Gizli açlık problemi yaşamanın önemli nedenlerinden birisi de, sağlıklı ve dengeli bir beslenme amaçlanmadan, lezzet odaklı beslenmektir.
Kuvve-i zaikanın (tad alma duyusu) tuzağına düşüren Mono-sodyum glukomat (MSG-Çin tuzu) gibi aldatıcı kimyasal katkı maddeleriyle hazırlanan ve besin değeri bulunmayan, sadece ticaret amaçlı hazırlanıp toplumun büyük çoğunluğu tarafından sorgulanmadan, rahatça tüketilen bu karışımlar, gizli açlığı rahatça yaygın hale getirebilmektedir. Besin olarak algılanan bu maddeler, organizmayı koruyarak geliştirme özelliği bulundurmadıklarından, besin sayılabilmeleri mümkün değildir. Birçok aile de, çocukların eline para vererek, okul kantinlerinde veya başka yerlerde beslenmelerini sağladıklarına inanmaktadır. Bu şekildeki bir beslenme, kolayı tercih eden günümüz insanlarını lezzet düşkünlüğüne bağlı olarak, hücrelerini gereken gıdalarla doyuramadıklarından, organizma hazırlanan hastalıklar ortamına itilmektedir.
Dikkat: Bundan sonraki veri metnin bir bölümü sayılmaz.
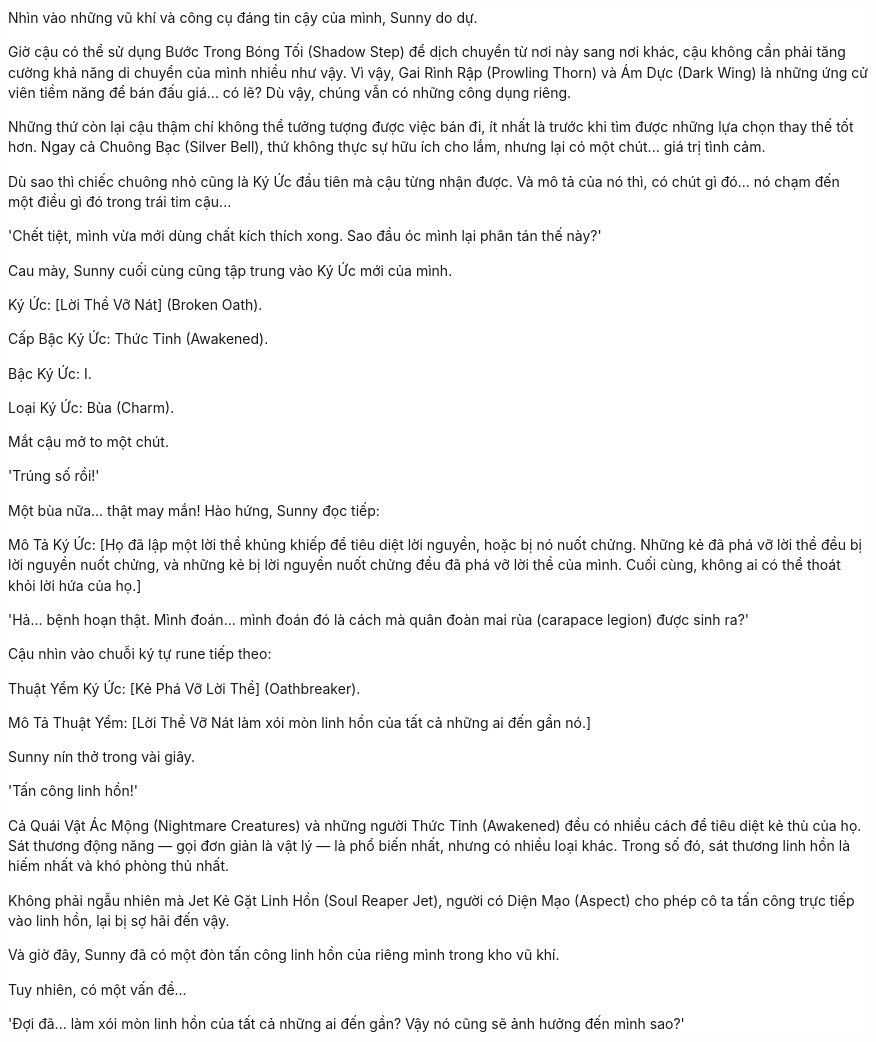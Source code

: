 Nhìn vào những vũ khí và công cụ đáng tin cậy của mình, Sunny do dự.

Giờ cậu có thể sử dụng Bước Trong Bóng Tối (Shadow Step) để dịch chuyển từ nơi này sang nơi khác, cậu không cần phải tăng cường khả năng di chuyển của mình nhiều như vậy. Vì vậy, Gai Rình Rập (Prowling Thorn) và Ám Dực (Dark Wing) là những ứng cử viên tiềm năng để bán đấu giá... có lẽ? Dù vậy, chúng vẫn có những công dụng riêng.

Những thứ còn lại cậu thậm chí không thể tưởng tượng được việc bán đi, ít nhất là trước khi tìm được những lựa chọn thay thế tốt hơn. Ngay cả Chuông Bạc (Silver Bell), thứ không thực sự hữu ích cho lắm, nhưng lại có một chút... giá trị tình cảm.

Dù sao thì chiếc chuông nhỏ cũng là Ký Ức đầu tiên mà cậu từng nhận được. Và mô tả của nó thì, có chút gì đó... nó chạm đến một điều gì đó trong trái tim cậu...

'Chết tiệt, mình vừa mới dùng chất kích thích xong. Sao đầu óc mình lại phân tán thế này?'

Cau mày, Sunny cuối cùng cũng tập trung vào Ký Ức mới của mình.

Ký Ức: [Lời Thề Vỡ Nát] (Broken Oath).

Cấp Bậc Ký Ức: Thức Tỉnh (Awakened).

Bậc Ký Ức: I.

Loại Ký Ức: Bùa (Charm).

Mắt cậu mở to một chút.

'Trúng số rồi!'

Một bùa nữa... thật may mắn! Hào hứng, Sunny đọc tiếp:

Mô Tả Ký Ức: [Họ đã lập một lời thề khủng khiếp để tiêu diệt lời nguyền, hoặc bị nó nuốt chửng. Những kẻ đã phá vỡ lời thề đều bị lời nguyền nuốt chửng, và những kẻ bị lời nguyền nuốt chửng đều đã phá vỡ lời thề của mình. Cuối cùng, không ai có thể thoát khỏi lời hứa của họ.]

'Hả... bệnh hoạn thật. Mình đoán... mình đoán đó là cách mà quân đoàn mai rùa (carapace legion) được sinh ra?'

Cậu nhìn vào chuỗi ký tự rune tiếp theo:

Thuật Yểm Ký Ức: [Kẻ Phá Vỡ Lời Thề] (Oathbreaker).

Mô Tả Thuật Yểm: [Lời Thề Vỡ Nát làm xói mòn linh hồn của tất cả những ai đến gần nó.]

Sunny nín thở trong vài giây.

'Tấn công linh hồn!'

Cả Quái Vật Ác Mộng (Nightmare Creatures) và những người Thức Tỉnh (Awakened) đều có nhiều cách để tiêu diệt kẻ thù của họ. Sát thương động năng — gọi đơn giản là vật lý — là phổ biến nhất, nhưng có nhiều loại khác. Trong số đó, sát thương linh hồn là hiếm nhất và khó phòng thủ nhất.

Không phải ngẫu nhiên mà Jet Kẻ Gặt Linh Hồn (Soul Reaper Jet), người có Diện Mạo (Aspect) cho phép cô ta tấn công trực tiếp vào linh hồn, lại bị sợ hãi đến vậy.

Và giờ đây, Sunny đã có một đòn tấn công linh hồn của riêng mình trong kho vũ khí.

Tuy nhiên, có một vấn đề...

'Đợi đã... làm xói mòn linh hồn của tất cả những ai đến gần? Vậy nó cũng sẽ ảnh hưởng đến mình sao?'
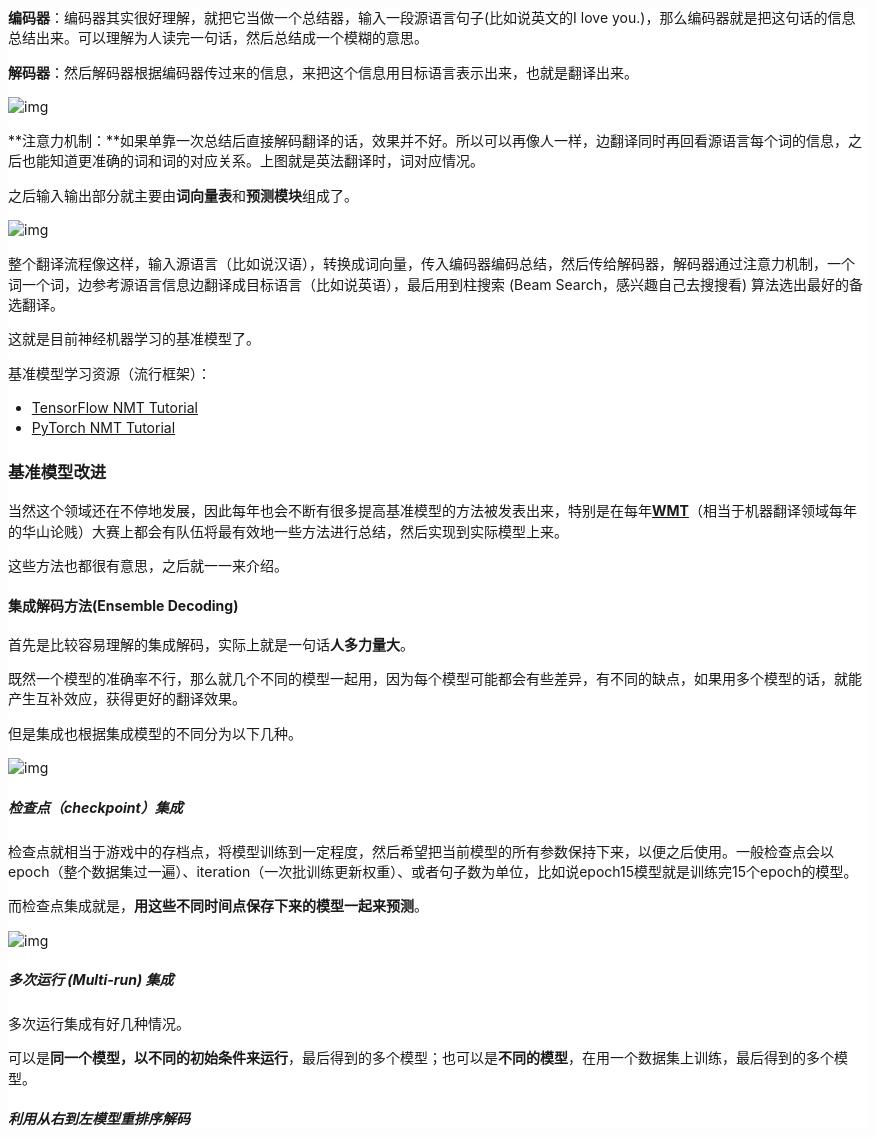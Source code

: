 **编码器**：编码器其实很好理解，就把它当做一个总结器，输入一段源语言句子(比如说英文的I love you.)，那么编码器就是把这句话的信息总结出来。可以理解为人读完一句话，然后总结成一个模糊的意思。

**解码器**：然后解码器根据编码器传过来的信息，来把这个信息用目标语言表示出来，也就是翻译出来。

![img](https://cdn.jsdelivr.net/gh/tian-guo-guo/cdn@master/assets/picgoimg/20200715230401.jpg)

**注意力机制：**如果单靠一次总结后直接解码翻译的话，效果并不好。所以可以再像人一样，边翻译同时再回看源语言每个词的信息，之后也能知道更准确的词和词的对应关系。上图就是英法翻译时，词对应情况。

之后输入输出部分就主要由**词向量表**和**预测模块**组成了。

![img](https:////upload-images.jianshu.io/upload_images/4787675-5026fd46e7fc5f4e.gif?imageMogr2/auto-orient/strip|imageView2/2/w/640/format/webp)

整个翻译流程像这样，输入源语言（比如说汉语），转换成词向量，传入编码器编码总结，然后传给解码器，解码器通过注意力机制，一个词一个词，边参考源语言信息边翻译成目标语言（比如说英语），最后用到柱搜索 (Beam Search，感兴趣自己去搜搜看) 算法选出最好的备选翻译。

这就是目前神经机器学习的基准模型了。

基准模型学习资源（流行框架）：

-   [TensorFlow NMT Tutorial](https://link.jianshu.com?t=https%3A%2F%2Fgithub.com%2Ftensorflow%2Fnmt)
-   [PyTorch NMT Tutorial](https://link.jianshu.com?t=https%3A%2F%2Fgithub.com%2Fspro%2Fpractical-pytorch%2Fblob%2Fmaster%2Fseq2seq-translation%2Fseq2seq-translation.ipynb)

### 基准模型改进

当然这个领域还在不停地发展，因此每年也会不断有很多提高基准模型的方法被发表出来，特别是在每年[**WMT**](https://link.jianshu.com?t=http%3A%2F%2Fwww.statmt.org%2Fwmt17%2F)（相当于机器翻译领域每年的华山论贱）大赛上都会有队伍将最有效地一些方法进行总结，然后实现到实际模型上来。

这些方法也都很有意思，之后就一一来介绍。

#### 集成解码方法(Ensemble Decoding)

首先是比较容易理解的集成解码，实际上就是一句话**人多力量大**。

既然一个模型的准确率不行，那么就几个不同的模型一起用，因为每个模型可能都会有些差异，有不同的缺点，如果用多个模型的话，就能产生互补效应，获得更好的翻译效果。

但是集成也根据集成模型的不同分为以下几种。

![img](https://cdn.jsdelivr.net/gh/tian-guo-guo/cdn@master/assets/picgoimg/20200715230430.png)

##### **检查点（checkpoint）集成**

检查点就相当于游戏中的存档点，将模型训练到一定程度，然后希望把当前模型的所有参数保持下来，以便之后使用。一般检查点会以epoch（整个数据集过一遍）、iteration（一次批训练更新权重）、或者句子数为单位，比如说epoch15模型就是训练完15个epoch的模型。

而检查点集成就是，**用这些不同时间点保存下来的模型一起来预测**。

![img](https://cdn.jsdelivr.net/gh/tian-guo-guo/cdn@master/assets/picgoimg/20200715230448.png)

##### **多次运行 (Multi-run) 集成**

多次运行集成有好几种情况。

可以是**同一个模型，以不同的初始条件来运行**，最后得到的多个模型；也可以是**不同的模型**，在用一个数据集上训练，最后得到的多个模型。

##### 利用从右到左模型重排序解码
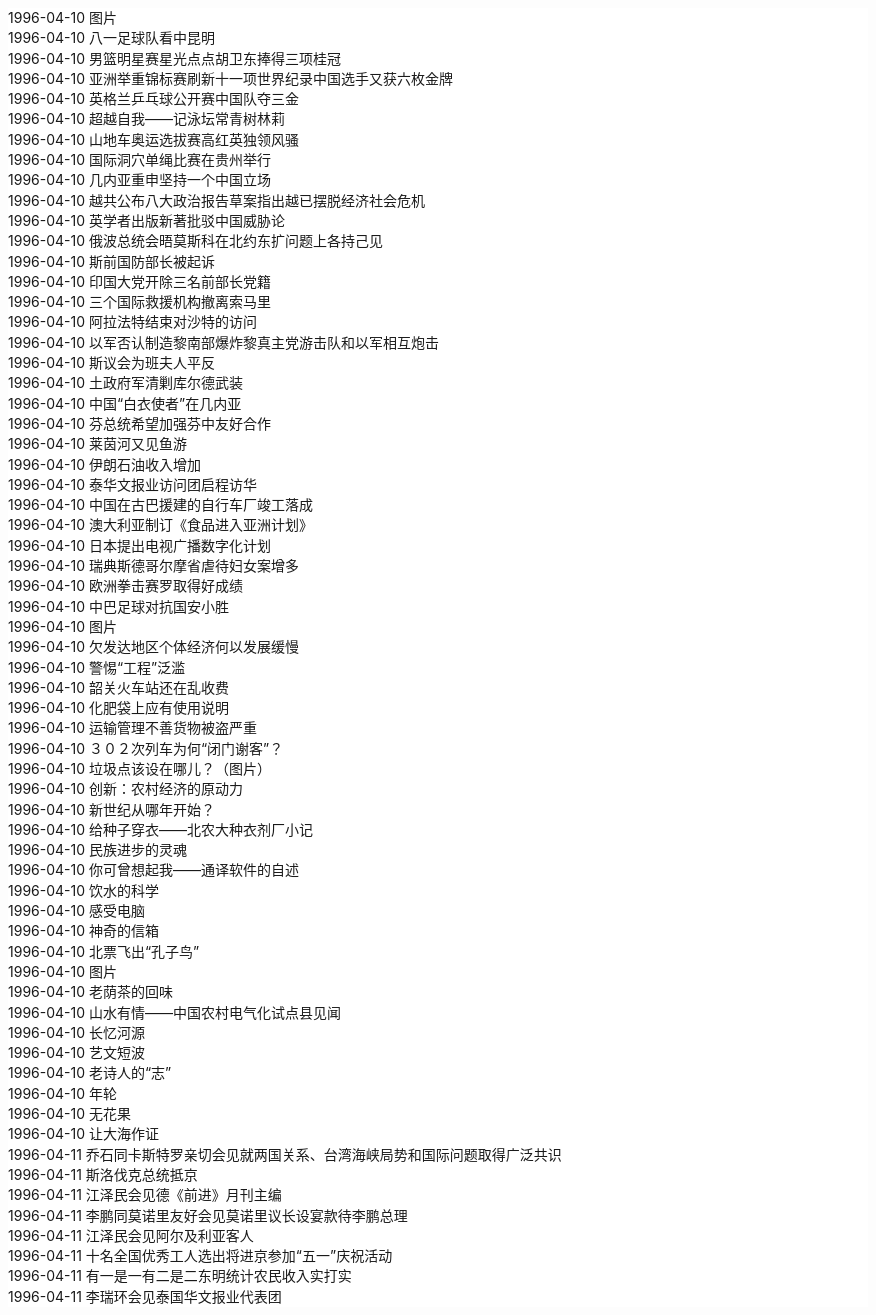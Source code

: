 1996-04-10 图片  
1996-04-10 八一足球队看中昆明  
1996-04-10 男篮明星赛星光点点胡卫东捧得三项桂冠  
1996-04-10 亚洲举重锦标赛刷新十一项世界纪录中国选手又获六枚金牌  
1996-04-10 英格兰乒乓球公开赛中国队夺三金  
1996-04-10 超越自我——记泳坛常青树林莉  
1996-04-10 山地车奥运选拔赛高红英独领风骚  
1996-04-10 国际洞穴单绳比赛在贵州举行  
1996-04-10 几内亚重申坚持一个中国立场  
1996-04-10 越共公布八大政治报告草案指出越已摆脱经济社会危机  
1996-04-10 英学者出版新著批驳中国威胁论  
1996-04-10 俄波总统会晤莫斯科在北约东扩问题上各持己见  
1996-04-10 斯前国防部长被起诉  
1996-04-10 印国大党开除三名前部长党籍  
1996-04-10 三个国际救援机构撤离索马里  
1996-04-10 阿拉法特结束对沙特的访问  
1996-04-10 以军否认制造黎南部爆炸黎真主党游击队和以军相互炮击  
1996-04-10 斯议会为班夫人平反  
1996-04-10 土政府军清剿库尔德武装  
1996-04-10 中国“白衣使者”在几内亚  
1996-04-10 芬总统希望加强芬中友好合作  
1996-04-10 莱茵河又见鱼游  
1996-04-10 伊朗石油收入增加  
1996-04-10 泰华文报业访问团启程访华  
1996-04-10 中国在古巴援建的自行车厂竣工落成  
1996-04-10 澳大利亚制订《食品进入亚洲计划》  
1996-04-10 日本提出电视广播数字化计划  
1996-04-10 瑞典斯德哥尔摩省虐待妇女案增多  
1996-04-10 欧洲拳击赛罗取得好成绩  
1996-04-10 中巴足球对抗国安小胜  
1996-04-10 图片  
1996-04-10 欠发达地区个体经济何以发展缓慢  
1996-04-10 警惕“工程”泛滥  
1996-04-10 韶关火车站还在乱收费  
1996-04-10 化肥袋上应有使用说明  
1996-04-10 运输管理不善货物被盗严重  
1996-04-10 ３０２次列车为何“闭门谢客”？  
1996-04-10 垃圾点该设在哪儿？（图片）  
1996-04-10 创新：农村经济的原动力  
1996-04-10 新世纪从哪年开始？  
1996-04-10 给种子穿衣——北农大种衣剂厂小记  
1996-04-10 民族进步的灵魂  
1996-04-10 你可曾想起我——通译软件的自述  
1996-04-10 饮水的科学  
1996-04-10 感受电脑  
1996-04-10 神奇的信箱  
1996-04-10 北票飞出“孔子鸟”  
1996-04-10 图片  
1996-04-10 老荫茶的回味  
1996-04-10 山水有情——中国农村电气化试点县见闻  
1996-04-10 长忆河源  
1996-04-10 艺文短波  
1996-04-10 老诗人的“志”  
1996-04-10 年轮  
1996-04-10 无花果  
1996-04-10 让大海作证  
1996-04-11 乔石同卡斯特罗亲切会见就两国关系、台湾海峡局势和国际问题取得广泛共识  
1996-04-11 斯洛伐克总统抵京  
1996-04-11 江泽民会见德《前进》月刊主编  
1996-04-11 李鹏同莫诺里友好会见莫诺里议长设宴款待李鹏总理  
1996-04-11 江泽民会见阿尔及利亚客人  
1996-04-11 十名全国优秀工人选出将进京参加“五一”庆祝活动  
1996-04-11 有一是一有二是二东明统计农民收入实打实  
1996-04-11 李瑞环会见泰国华文报业代表团  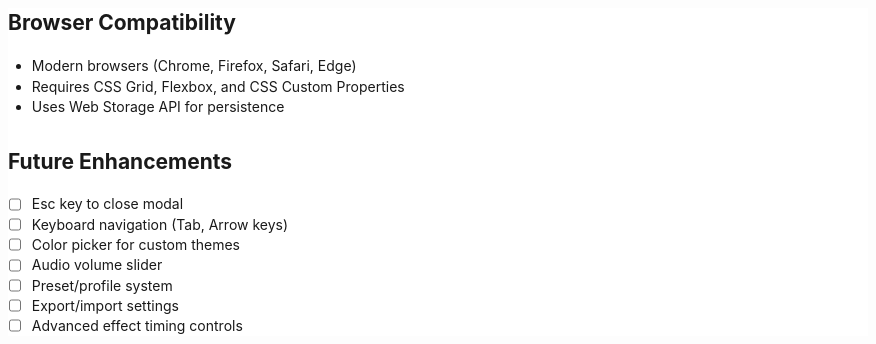 ## Browser Compatibility
- Modern browsers (Chrome, Firefox, Safari, Edge)
- Requires CSS Grid, Flexbox, and CSS Custom Properties
- Uses Web Storage API for persistence

## Future Enhancements
- [ ] Esc key to close modal
- [ ] Keyboard navigation (Tab, Arrow keys)
- [ ] Color picker for custom themes
- [ ] Audio volume slider
- [ ] Preset/profile system
- [ ] Export/import settings
- [ ] Advanced effect timing controls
Kronik hastalıkların tehlikeli boyutlara ulaşmasının gerçek nedeni, lezzet odaklı beslenme ile ortamı hazırlayan GİZLİ AÇLIK problemidir.
Gizli açlık problemi, her geçen gün hızla büyüyen bir tehlike olarak, çağımız insanlarını tehdit etmektedir. Sağlıksız beslenmeden kaynaklanarak hızla artan kalp-damar hastalıkları, DİYABET, KANSER gibi kronik hastalıkların, insanların güç ve gelişim potansiyellerini yıprattığını bilimsel araştırmalar kanıtlamıştır. Besleyici değerleri bulunmayan, endüstri ürünü işlenmiş yiyeceklerle, HAZIR YİYİCİ toplum haline getirilen insanların, gizli açlık problemi kıskacında gelecek yıllarda yaşayabilecekleri sıkıntıları düşünmek üzüntü vericidir. Bir toplumun koşup ilerleyeceği hayat maratonunda, güç ve performansını entelektüel başarılarla taçlandıracağı hayat enerjisinin kaynağı, gizli açlıkla sonuçlanan yanlış beslenme uygulaması, hastalık ve başarısızlık noktalarına ulaştırarak, mutlu hayatı ıskalayacaktır.
Dünya üzerinde yaşayan insan topluluklarının yaşam tarzı, gizli açlık nedeni olan katkılı maddelerin, besin olarak kullanılmasıyla bozguna uğratılmıştır. İnsanların besin kaynakları tahrip edilerek, toplum üzerinde akıl ve hayale gelmeyen operasyonlar uygulanabilmektedir. Gıdalara karıştırılan binlerce kimyasal emülgatörün yıkıcı etkisi sonucu, bozulan sağlık ve sosyal yaşam dengeleri, gizli açlığın sonuçlarından sadece bir kısmıdır. Genetiği değiştirilmiş gıdalara, besinlerin ilâhî fıtratını tahrip eden kimyasal katkılara ve yüksek oranlarda PESTİSİT (tarım zehirleri) kullanılmasına neden müsaade edildiği, düşünülmesi gereken hayatî bir sorudur. Gıdaların besleyici kalitesini bozan bu maddelerin, insan organizmasında yaptıkları değişimlerin, bilimsel araştırmalar sonucunda, toplumun her kesimine duyurulması ve bir beslenme bilinci oluşturulmasıyla, bu karışık problemin çözümüne katkı sağlayacağına inananlardanız.